Puss-Coital Dirty Pop-Rappers Menya Play CMJ, Still Work That Christgau Professor Connection
Menya play the Lit Lounge tonight, Tuesday, October 21 and Crash Mansion this Thursday, October 23.
When these girls talk about sushi, they don't mean unagi.
"We were heavily influenced by the Pussycat Dolls on this one," says Richard Rusincovitch, a side-hatted NYU sophomore who’d prefer that you call him Good Goose. Is he joking? He's talking about his band Menya's upcoming EP, their second this year, and after you've seen a set opener at Vox Pop where he threatened to eat all Philly girls' “cheesesteaks,” it's not too far-fetched to say no. In fact, if you've heard his band's previous frappes of Miami bass and teen-movie pop, you'll find his love for the Magnetic Fields much stranger.

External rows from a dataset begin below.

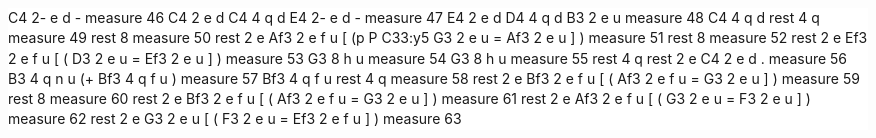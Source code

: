 C4     2-       e     d        -
measure 46
C4     2        e     d
C4     4        q     d
E4     2-       e     d        -
measure 47
E4     2        e     d
D4     4        q     d
B3     2        e     u
measure 48
C4     4        q     d
rest   4        q
measure 49
rest   8
measure 50
rest   2        e
Af3    2        e f   u  [     (p
P C33:y5
G3     2        e     u  =
Af3    2        e     u  ]     )
measure 51
rest   8
measure 52
rest   2        e
Ef3    2        e f   u  [     (
D3     2        e     u  =
Ef3    2        e     u  ]     )
measure 53
G3     8        h     u
measure 54
G3     8        h     u
measure 55
rest   4        q
rest   2        e
C4     2        e     d        .
measure 56
B3     4        q n   u        (+
Bf3    4        q f   u        )
measure 57
Bf3    4        q f   u
rest   4        q
measure 58
rest   2        e
Bf3    2        e f   u  [     (
Af3    2        e f   u  =
G3     2        e     u  ]     )
measure 59
rest   8
measure 60
rest   2        e
Bf3    2        e f   u  [     (
Af3    2        e f   u  =
G3     2        e     u  ]     )
measure 61
rest   2        e
Af3    2        e f   u  [     (
G3     2        e     u  =
F3     2        e     u  ]     )
measure 62
rest   2        e
G3     2        e     u  [     (
F3     2        e     u  =
Ef3    2        e f   u  ]     )
measure 63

Mr. Goose provides ProTools and occasionally takes the mic for Menya, a dirty, danceable pop-rap duo-turned-trio of NYU music industry majors. They've emerged out from suburban-now-urban dormlife with such untouched, pure vision that even big-rock press has weighed in on their promising, self-released first EP The Ol' Reach-around. That vision is as follows: “Suck my dick/ Girl you're mine.” And then one of the ladies, Coco Dame (Nicky DeMauro), takes it up: “Lick my clit, concubine.” Hearing Coco chant this sassy filth (or is it filthy sass?) excitedly over a throbbing electro-pulse, it's hard to believe they don't really know Fannypack or L'Trimm. Their limited knowledge of pornographic peers is ultimately for the better—if this stuff didn't come original to them, they wouldn't have made it. “But oh, we love our 2 Live Crew,” admits Good Goose.
Started as a goof (don't they all), Rusincovitch and DeMauro returned from an M.I.A. show at Terminal 5 pumped and inspired to make a “little fun project.” They wrote the record as they recorded it, and eventually named the group after “you pick”: 1) a Smiths B-side that actually doesn't exist; 2) a play on Enya in the tradition of Gnarls Barkley and Flosstrodamus. Solo singer-songwriter Angie Ripe (née Stipe) came aboard later. Then their manager gave a copy of the six-song demo to Robert Christgau—a professor of all three Menya members at one point, who endorsed them in his Consumer Guide column with the stipulation that he “hopes to remain responsibly objective.” (He's also not shy to print that Stipe's paper on Jefferson Airplane sucked.) Other plaudits followed and Reach-around saw official release on iTunes in May.
As it happens, building buzz around the NYU campus is hard, with few electro/hip hop groups to play with, so the band resorts to busking head-on in Washington Square, playing gorgeous acoustic versions of their two poppiest tunes, “Oh!” and “Lonely Lonely” while friends hand out flyers. I try and pass some out, too, which turns out to be no easier for the Blender-blurbed than it was during my college days. They start playing an unfamiliar, incredible-sounding song threatening a girl named Diana, with a catchy, clappy chorus (“Bitch, come and get it! [clap clap clapclapclap]”) that rivals anything on their first EP. I'm told that it's from an upcoming second EP—no need to rush an album—that’s currently in the mixing and mastering stages. If this song is any indication, these underblogged-abouts have written their “You! Me! Dancing!” Now all they have to do is get rid of all these flyers.